Supplied records:
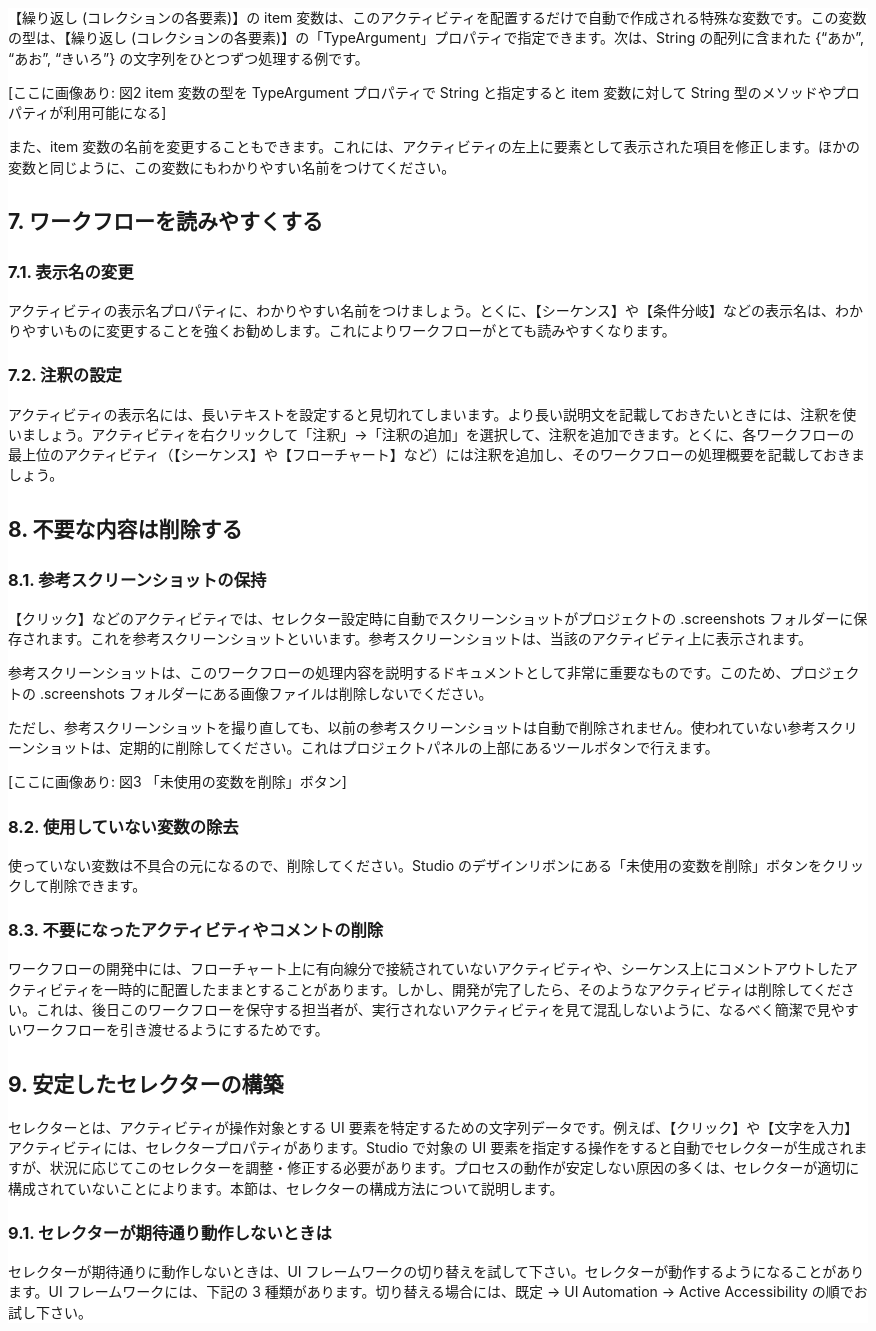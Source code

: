 【繰り返し  (コレクションの各要素)】の item 変数は、このアクティビティを配置するだけで自動で作成される特殊な変数です。この変数の型は、【繰り返し  (コレクションの各要素)】の「TypeArgument」プロパティで指定できます。次は、String の配列に含まれた {“あか”, “あお”, “きいろ”} の文字列をひとつずつ処理する例です。

[ここに画像あり: 図2 item 変数の型を TypeArgument プロパティで String と指定すると item 変数に対して String 型のメソッドやプロパティが利用可能になる]

また、item 変数の名前を変更することもできます。これには、アクティビティの左上に要素として表示された項目を修正します。ほかの変数と同じように、この変数にもわかりやすい名前をつけてください。

## 7. ワークフローを読みやすくする

### 7.1. 表示名の変更

アクティビティの表示名プロパティに、わかりやすい名前をつけましょう。とくに、【シーケンス】や【条件分岐】などの表示名は、わかりやすいものに変更することを強くお勧めします。これによりワークフローがとても読みやすくなります。

### 7.2. 注釈の設定

アクティビティの表示名には、長いテキストを設定すると見切れてしまいます。より長い説明文を記載しておきたいときには、注釈を使いましょう。アクティビティを右クリックして「注釈」→「注釈の追加」を選択して、注釈を追加できます。とくに、各ワークフローの最上位のアクティビティ（【シーケンス】や【フローチャート】など）には注釈を追加し、そのワークフローの処理概要を記載しておきましょう。

## 8. 不要な内容は削除する

### 8.1. 参考スクリーンショットの保持

【クリック】などのアクティビティでは、セレクター設定時に自動でスクリーンショットがプロジェクトの .screenshots フォルダーに保存されます。これを参考スクリーンショットといいます。参考スクリーンショットは、当該のアクティビティ上に表示されます。

参考スクリーンショットは、このワークフローの処理内容を説明するドキュメントとして非常に重要なものです。このため、プロジェクトの .screenshots フォルダーにある画像ファイルは削除しないでください。

ただし、参考スクリーンショットを撮り直しても、以前の参考スクリーンショットは自動で削除されません。使われていない参考スクリーンショットは、定期的に削除してください。これはプロジェクトパネルの上部にあるツールボタンで行えます。

[ここに画像あり: 図3 「未使用の変数を削除」ボタン]

### 8.2. 使用していない変数の除去

使っていない変数は不具合の元になるので、削除してください。Studio のデザインリボンにある「未使用の変数を削除」ボタンをクリックして削除できます。

### 8.3. 不要になったアクティビティやコメントの削除

ワークフローの開発中には、フローチャート上に有向線分で接続されていないアクティビティや、シーケンス上にコメントアウトしたアクティビティを一時的に配置したままとすることがあります。しかし、開発が完了したら、そのようなアクティビティは削除してください。これは、後日このワークフローを保守する担当者が、実行されないアクティビティを見て混乱しないように、なるべく簡潔で見やすいワークフローを引き渡せるようにするためです。

## 9. 安定したセレクターの構築

セレクターとは、アクティビティが操作対象とする UI 要素を特定するための文字列データです。例えば、【クリック】や【文字を入力】アクティビティには、セレクタープロパティがあります。Studio で対象の UI 要素を指定する操作をすると自動でセレクターが生成されますが、状況に応じてこのセレクターを調整・修正する必要があります。プロセスの動作が安定しない原因の多くは、セレクターが適切に構成されていないことによります。本節は、セレクターの構成方法について説明します。

### 9.1. セレクターが期待通り動作しないときは

セレクターが期待通りに動作しないときは、UI フレームワークの切り替えを試して下さい。セレクターが動作するようになることがあります。UI フレームワークには、下記の 3 種類があります。切り替える場合には、既定 -> UI Automation -> Active Accessibility の順でお試し下さい。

To do: Scan the records above for the word "TypeArgument". Show each line in which it appears.

Result of this exercise:
: 【繰り返し  (コレクションの各要素)】の item 変数は、このアクティビティを配置するだけで自動で作成される特殊な変数です。この変数の型は、【繰り返し  (コレクションの各要素)】の「TypeArgument」プロパティで指定できます。次は、String の配列に含まれた {“あか”, “あお”, “きいろ”} の文字列をひとつずつ処理する例です。
[ここに画像あり: 図2 item 変数の型を TypeArgument プロパティで String と指定すると item 変数に対して String 型のメソッドやプロパティが利用可能になる]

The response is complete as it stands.